_TASK BRIEF_
Go to the line with "<!-- Delete/copy as appropriate -->" in the entries below and write out every line from there through the line with "- dopracovat sablonu pro tisk", exactly and without pictures.
BEGIN MATERIAL FOR THE TASK
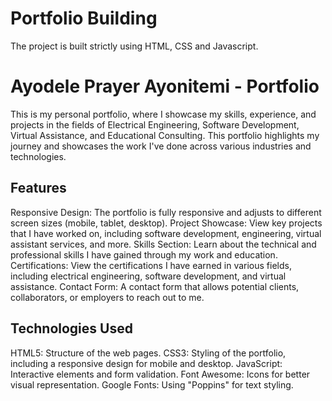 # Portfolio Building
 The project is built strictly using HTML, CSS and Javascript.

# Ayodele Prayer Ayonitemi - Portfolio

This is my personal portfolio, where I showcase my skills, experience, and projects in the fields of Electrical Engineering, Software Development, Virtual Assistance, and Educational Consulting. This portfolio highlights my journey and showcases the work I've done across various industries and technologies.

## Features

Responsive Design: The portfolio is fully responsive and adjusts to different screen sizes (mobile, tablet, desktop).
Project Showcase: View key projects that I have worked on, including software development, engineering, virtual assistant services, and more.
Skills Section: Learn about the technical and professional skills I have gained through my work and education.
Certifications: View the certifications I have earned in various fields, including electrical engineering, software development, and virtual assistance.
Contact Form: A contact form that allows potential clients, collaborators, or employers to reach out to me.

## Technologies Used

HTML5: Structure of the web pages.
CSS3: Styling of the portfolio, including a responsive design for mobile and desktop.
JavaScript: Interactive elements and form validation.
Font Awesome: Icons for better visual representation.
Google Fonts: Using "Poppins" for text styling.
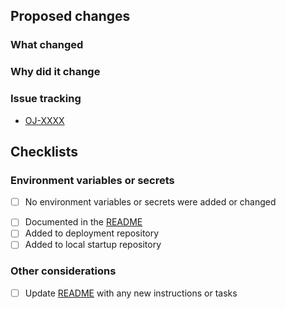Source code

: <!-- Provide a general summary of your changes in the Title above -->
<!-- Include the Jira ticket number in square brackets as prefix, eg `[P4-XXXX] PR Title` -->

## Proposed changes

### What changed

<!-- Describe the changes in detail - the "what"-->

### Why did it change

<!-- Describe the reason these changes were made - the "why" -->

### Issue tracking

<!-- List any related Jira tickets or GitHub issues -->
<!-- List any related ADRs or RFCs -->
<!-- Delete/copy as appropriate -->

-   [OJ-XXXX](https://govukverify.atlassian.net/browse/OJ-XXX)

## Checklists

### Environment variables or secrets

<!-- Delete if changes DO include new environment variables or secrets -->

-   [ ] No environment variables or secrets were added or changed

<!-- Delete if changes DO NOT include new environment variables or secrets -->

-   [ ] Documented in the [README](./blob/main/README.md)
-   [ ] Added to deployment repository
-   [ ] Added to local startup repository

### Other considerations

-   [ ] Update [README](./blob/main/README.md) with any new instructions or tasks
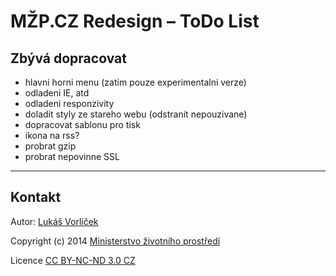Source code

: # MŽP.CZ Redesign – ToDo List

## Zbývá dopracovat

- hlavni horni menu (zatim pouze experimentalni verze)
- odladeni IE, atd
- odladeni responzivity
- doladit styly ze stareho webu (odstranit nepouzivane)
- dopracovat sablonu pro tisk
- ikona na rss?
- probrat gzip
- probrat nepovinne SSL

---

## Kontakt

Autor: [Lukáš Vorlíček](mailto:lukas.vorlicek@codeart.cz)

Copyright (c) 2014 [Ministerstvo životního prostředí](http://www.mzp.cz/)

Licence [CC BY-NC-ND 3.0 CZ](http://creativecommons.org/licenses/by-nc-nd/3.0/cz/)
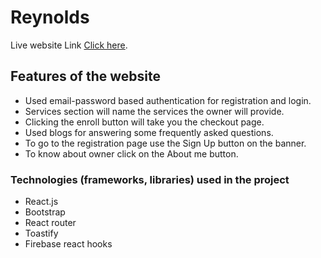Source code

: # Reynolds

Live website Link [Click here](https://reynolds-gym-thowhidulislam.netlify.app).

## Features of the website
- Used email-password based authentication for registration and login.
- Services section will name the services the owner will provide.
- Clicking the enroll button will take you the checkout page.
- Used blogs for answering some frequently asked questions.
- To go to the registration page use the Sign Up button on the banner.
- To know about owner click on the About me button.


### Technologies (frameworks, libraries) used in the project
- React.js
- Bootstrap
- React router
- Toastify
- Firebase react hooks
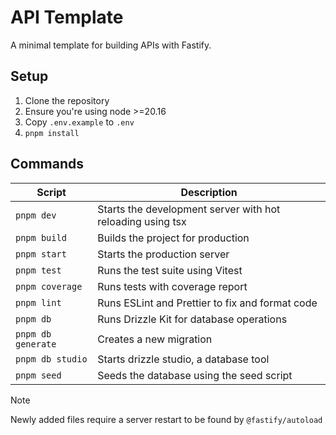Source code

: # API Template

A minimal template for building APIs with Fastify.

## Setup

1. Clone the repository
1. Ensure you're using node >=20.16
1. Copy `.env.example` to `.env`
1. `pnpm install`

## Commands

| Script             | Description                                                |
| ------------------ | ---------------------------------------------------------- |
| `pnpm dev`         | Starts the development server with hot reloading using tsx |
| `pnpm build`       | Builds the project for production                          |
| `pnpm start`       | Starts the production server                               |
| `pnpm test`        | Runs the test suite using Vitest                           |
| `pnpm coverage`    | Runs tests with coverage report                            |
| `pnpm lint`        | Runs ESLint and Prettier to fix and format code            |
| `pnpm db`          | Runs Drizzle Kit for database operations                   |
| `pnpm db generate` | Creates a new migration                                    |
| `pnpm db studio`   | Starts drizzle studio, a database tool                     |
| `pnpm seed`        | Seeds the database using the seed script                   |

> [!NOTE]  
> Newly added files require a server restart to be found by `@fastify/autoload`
END MATERIAL FOR THE TASK
BEGIN MATERIAL FOR THE TASK
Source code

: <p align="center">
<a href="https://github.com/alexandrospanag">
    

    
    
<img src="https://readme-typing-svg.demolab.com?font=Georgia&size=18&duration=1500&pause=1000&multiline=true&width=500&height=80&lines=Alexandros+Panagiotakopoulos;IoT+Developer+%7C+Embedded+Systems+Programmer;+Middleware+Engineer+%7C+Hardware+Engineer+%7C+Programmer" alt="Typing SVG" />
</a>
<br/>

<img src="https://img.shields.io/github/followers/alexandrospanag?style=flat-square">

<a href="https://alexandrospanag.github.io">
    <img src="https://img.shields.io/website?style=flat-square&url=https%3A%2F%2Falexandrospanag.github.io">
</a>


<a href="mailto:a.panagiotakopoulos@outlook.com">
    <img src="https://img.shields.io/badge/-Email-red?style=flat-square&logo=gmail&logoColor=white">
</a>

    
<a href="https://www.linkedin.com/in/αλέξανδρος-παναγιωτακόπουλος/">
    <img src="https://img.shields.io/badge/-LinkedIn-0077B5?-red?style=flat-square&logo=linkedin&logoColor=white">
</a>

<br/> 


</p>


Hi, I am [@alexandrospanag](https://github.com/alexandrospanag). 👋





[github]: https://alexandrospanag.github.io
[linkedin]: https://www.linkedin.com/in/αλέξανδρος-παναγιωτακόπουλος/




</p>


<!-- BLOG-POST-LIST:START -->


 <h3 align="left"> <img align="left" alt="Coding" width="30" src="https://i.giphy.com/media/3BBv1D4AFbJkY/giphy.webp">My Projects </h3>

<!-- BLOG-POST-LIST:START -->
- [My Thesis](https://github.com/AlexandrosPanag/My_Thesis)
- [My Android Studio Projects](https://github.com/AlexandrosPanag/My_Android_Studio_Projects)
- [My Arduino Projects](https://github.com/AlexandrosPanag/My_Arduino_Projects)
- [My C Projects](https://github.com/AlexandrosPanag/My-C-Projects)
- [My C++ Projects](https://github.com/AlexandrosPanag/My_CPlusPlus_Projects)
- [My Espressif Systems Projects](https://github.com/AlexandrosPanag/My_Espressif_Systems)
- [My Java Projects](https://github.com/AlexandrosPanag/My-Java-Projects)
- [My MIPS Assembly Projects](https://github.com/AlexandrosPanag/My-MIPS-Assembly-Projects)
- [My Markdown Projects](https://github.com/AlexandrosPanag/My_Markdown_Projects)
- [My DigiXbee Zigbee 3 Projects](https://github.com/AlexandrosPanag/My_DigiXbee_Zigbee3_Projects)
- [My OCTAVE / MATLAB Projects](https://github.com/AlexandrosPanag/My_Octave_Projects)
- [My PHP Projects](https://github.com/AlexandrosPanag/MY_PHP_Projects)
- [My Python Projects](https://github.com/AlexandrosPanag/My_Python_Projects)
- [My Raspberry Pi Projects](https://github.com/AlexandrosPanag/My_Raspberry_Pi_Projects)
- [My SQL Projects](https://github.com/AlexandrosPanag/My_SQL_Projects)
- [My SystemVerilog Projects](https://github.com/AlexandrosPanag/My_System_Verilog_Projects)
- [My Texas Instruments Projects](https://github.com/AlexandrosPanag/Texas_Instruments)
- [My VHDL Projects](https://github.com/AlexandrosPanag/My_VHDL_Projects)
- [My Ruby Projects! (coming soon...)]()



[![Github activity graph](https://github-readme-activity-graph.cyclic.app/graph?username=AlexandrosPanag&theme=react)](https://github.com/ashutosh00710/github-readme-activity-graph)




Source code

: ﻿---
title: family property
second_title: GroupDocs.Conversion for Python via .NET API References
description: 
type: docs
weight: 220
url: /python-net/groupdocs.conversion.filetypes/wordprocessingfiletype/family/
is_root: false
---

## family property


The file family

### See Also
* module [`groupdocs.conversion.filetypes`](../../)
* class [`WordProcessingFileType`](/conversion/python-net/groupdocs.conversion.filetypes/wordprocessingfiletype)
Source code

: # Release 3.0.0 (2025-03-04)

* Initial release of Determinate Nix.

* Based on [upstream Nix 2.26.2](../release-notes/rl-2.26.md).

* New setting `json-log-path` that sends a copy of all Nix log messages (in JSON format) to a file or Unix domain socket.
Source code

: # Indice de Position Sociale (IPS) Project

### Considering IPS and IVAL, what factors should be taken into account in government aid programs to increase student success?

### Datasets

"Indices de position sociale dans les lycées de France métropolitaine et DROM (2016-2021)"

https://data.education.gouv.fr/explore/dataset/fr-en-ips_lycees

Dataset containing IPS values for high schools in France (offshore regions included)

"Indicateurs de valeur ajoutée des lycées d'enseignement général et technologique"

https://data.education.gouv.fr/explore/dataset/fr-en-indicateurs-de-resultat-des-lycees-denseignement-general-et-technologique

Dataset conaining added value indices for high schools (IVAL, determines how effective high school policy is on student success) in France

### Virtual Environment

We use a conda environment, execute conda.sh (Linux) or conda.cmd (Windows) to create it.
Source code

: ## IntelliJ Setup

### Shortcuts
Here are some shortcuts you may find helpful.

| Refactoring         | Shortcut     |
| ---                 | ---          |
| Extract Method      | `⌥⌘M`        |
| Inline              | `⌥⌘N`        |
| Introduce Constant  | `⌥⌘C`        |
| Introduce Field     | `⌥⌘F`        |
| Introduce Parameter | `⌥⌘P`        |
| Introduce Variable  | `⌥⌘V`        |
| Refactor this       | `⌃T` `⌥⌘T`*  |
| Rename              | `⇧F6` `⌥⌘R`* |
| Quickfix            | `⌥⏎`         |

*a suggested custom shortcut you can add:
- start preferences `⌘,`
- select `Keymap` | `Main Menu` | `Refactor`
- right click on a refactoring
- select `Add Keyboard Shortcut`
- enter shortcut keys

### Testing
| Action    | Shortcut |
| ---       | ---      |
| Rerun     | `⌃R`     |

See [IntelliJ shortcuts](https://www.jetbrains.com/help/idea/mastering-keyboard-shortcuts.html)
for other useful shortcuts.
END MATERIAL FOR THE TASK
_ANSWER TO THE PROBLEM_
<!-- Delete/copy as appropriate -->

-   [OJ-XXXX](https://govukverify.atlassian.net/browse/OJ-XXX)

## Checklists

### Environment variables or secrets

<!-- Delete if changes DO include new environment variables or secrets -->

-   [ ] No environment variables or secrets were added or changed

<!-- Delete if changes DO NOT include new environment variables or secrets -->

-   [ ] Documented in the [README](./blob/main/README.md)
-   [ ] Added to deployment repository
-   [ ] Added to local startup repository

### Other considerations

-   [ ] Update [README](./blob/main/README.md) with any new instructions or tasks
Source code

: # MŽP.CZ Redesign – ToDo List

## Zbývá dopracovat

- hlavni horni menu (zatim pouze experimentalni verze)
- odladeni IE, atd
- odladeni responzivity
- doladit styly ze stareho webu (odstranit nepouzivane)
- dopracovat sablonu pro tisk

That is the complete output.